Ici, ce qui gêne davantage les sympathisants du choc des civilisations, c’est que le Coran s’attaque au dogme catholique qui affirme que Jésus (Dieu ou fils de Dieu selon eux) a été crucifié alors que pour les musulmans un sosie était sur la croix, et par conséquence les juifs n’ont pas tué Jésus. De même, si les juifs y sont critiqués dans le Coran c’est pour avoir rompu l’Alliance et pris en dérision les messagers ou voulu tuer les différents prophètes.
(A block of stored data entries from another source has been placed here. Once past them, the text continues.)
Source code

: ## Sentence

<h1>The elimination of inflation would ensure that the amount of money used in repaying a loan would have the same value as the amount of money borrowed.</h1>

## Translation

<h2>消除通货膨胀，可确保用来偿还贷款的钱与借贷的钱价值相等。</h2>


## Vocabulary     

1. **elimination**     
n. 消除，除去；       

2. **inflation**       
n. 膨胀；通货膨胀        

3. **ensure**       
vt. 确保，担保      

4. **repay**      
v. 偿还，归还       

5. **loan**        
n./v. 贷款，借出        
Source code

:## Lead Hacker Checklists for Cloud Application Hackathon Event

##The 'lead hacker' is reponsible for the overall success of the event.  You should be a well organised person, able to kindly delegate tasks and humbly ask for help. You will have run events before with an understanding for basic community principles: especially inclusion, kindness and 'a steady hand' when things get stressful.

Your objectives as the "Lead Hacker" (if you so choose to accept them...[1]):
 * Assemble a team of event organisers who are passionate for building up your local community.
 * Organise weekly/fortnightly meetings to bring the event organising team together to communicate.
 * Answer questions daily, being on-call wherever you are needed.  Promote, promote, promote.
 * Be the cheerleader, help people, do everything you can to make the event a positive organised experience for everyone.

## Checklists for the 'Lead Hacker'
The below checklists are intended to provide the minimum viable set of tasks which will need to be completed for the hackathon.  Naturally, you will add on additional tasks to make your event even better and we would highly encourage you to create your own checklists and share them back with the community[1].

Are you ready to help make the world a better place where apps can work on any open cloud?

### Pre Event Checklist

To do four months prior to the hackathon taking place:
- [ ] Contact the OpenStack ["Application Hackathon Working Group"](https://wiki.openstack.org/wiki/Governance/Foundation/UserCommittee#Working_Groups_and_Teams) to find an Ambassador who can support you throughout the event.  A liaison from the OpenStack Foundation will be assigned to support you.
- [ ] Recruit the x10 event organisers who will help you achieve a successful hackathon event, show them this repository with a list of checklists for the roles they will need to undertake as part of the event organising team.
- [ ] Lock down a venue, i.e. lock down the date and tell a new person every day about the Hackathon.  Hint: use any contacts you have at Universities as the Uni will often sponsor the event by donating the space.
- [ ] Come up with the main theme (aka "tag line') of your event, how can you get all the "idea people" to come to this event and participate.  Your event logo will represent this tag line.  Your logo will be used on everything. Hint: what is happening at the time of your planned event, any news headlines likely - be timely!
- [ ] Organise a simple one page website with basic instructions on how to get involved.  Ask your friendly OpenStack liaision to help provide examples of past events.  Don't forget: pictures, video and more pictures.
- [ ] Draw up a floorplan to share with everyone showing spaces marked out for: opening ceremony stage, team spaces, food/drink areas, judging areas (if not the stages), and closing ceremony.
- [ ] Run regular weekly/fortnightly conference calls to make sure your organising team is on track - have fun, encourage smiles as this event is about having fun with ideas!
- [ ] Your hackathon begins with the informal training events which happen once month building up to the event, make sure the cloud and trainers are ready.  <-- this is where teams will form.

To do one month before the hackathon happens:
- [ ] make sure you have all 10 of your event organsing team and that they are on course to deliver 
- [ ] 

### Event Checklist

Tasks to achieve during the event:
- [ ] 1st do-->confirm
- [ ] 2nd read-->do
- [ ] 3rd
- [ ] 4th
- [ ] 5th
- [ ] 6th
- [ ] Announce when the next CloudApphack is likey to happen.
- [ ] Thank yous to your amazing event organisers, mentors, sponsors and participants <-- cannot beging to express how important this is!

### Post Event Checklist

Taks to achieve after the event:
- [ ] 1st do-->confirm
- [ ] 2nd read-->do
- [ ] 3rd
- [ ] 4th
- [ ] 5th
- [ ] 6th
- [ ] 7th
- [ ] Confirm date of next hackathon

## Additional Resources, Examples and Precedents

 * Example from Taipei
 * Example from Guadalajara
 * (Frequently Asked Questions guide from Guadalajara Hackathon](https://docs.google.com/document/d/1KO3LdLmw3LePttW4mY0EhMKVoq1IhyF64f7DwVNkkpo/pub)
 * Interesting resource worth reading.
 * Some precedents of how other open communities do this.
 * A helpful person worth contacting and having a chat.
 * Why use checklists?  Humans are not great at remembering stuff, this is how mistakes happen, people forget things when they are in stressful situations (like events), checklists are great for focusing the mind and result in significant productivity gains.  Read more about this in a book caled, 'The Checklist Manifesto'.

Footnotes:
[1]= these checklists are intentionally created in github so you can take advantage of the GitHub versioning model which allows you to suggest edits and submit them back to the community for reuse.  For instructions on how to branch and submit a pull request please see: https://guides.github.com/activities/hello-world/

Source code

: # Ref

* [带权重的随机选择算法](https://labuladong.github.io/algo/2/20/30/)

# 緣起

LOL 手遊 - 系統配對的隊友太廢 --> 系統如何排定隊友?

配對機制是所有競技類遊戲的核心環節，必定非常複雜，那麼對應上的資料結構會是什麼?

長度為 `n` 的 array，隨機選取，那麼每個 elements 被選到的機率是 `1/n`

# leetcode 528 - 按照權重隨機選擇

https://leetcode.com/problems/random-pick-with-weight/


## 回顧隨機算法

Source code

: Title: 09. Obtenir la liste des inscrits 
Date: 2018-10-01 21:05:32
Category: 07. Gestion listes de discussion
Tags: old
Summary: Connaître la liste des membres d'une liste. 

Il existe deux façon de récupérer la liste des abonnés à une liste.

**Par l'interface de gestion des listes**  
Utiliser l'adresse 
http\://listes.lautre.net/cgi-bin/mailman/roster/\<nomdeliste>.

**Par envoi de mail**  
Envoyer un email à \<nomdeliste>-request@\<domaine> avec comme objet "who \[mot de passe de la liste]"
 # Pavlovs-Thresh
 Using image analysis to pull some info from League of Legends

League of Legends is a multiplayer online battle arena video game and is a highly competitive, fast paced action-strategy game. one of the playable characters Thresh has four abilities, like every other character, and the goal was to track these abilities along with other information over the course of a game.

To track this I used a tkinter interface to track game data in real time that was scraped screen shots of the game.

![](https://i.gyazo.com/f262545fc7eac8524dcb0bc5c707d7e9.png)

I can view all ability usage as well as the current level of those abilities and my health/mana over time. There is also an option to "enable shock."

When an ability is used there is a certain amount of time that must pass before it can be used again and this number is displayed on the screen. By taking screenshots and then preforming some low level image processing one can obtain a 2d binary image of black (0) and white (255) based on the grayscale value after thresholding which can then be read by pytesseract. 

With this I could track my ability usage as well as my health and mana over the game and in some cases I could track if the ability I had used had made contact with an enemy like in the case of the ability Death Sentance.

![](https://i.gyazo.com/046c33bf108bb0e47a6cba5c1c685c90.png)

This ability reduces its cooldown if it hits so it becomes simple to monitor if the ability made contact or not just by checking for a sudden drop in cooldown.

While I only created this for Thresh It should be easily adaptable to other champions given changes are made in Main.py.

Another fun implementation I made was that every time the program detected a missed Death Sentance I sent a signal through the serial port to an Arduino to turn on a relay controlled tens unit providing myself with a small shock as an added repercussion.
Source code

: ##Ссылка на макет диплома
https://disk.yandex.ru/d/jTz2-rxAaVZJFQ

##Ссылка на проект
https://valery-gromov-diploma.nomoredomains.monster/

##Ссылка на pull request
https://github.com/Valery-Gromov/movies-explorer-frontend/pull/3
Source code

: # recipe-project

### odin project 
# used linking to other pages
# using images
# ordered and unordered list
Les intégristes islamistes et les identitaires islamophobes sont au moins d’accord sur un point : la haine de l’Autre quitte à le tuer. Et n’ont que faire des réalités historiques, sociales, culturelles, qui ont existé entre musulmans, juifs et chrétiens.
Pour beaucoup l’Andalousie reste tout au plus un mythe voire le début du déclin de la civilisation musulmane, à cause de sa tolérance et de sa permissivité ou mixité. A tel point que même de nos jours, le débat fait rage entre spécialistes, comme si les moins progressistes ou partisans identitaires voulaient imposer leurs vues : ceux d’un monde hermétique et où chaque civilisation se suffit à elle même  (Alain de Libera, Les Grecs les Arabes et Nous : enquête sur l’islamophobie savante, éd. Fayard).
Toutefois l’histoire de la coexistence judéo-arabe n’a pas été idyllique non plus, certes il y a eu des âges d’or, mais qui ont été émaillés de plusieurs périodes sombres, suite aux croisades, à la Reconquista, et autres invasions. (Benbassa Esther, ’’L’âge d’or espagnol’’, in juifs et arabes : ’’1000 ans de cohabitation,  1000 ans d’affrontements’’ in L’Histoire, n° 243, mai 2000 ; ou Les Sépharades, Histoire et culture du Moyen-âge à nos jours, éd. PUPS).
Mais alors pourquoi cette volonté de négationnisme ou de révisionnisme historique qui voudrait que juifs et arabes se sont détestés de tout temps ?

Révisionnisme historique

L’une des têtes de fil de cette tendance révisionniste est Shmuel Trigano avec son livre ’’La fin du judaïsme en terre d’islam’’, aux éditions Denoël ; énonçant les raisons de la fin du judaïsme en terre d’islam. En effet, dès l’introduction il nous explique que suite au génocide des arméniens et le lien entre le mufti de Jérusalem avec Hitler, le destin des juifs était scellé, et qu’inévitablement ils étaient les suivant sur la liste. Conjecture ? Prospection ? Ou comment faire passer l’omission du projet sioniste (Theodor Herzl) et du rêve de la création de l’Etat d’Israël bien avant les guerres mondiales (André Kaspi, L’histoire de l’Alliance israélite universelle, de 1860 à nos jours, éd. Armand Colin), le tout sous impérialisme français et britannique, comme si les pays arabes avaient déjà acquis leur indépendance ! Pourquoi ne pas dire simplement que les juifs voulaient et veulent leur propre nation à n’importe quel prix, serait plus honnête, que de faire des conjectures historiques absurdes, afin d’avaliser le révisionnisme historique soutenu par l’idéologie sioniste.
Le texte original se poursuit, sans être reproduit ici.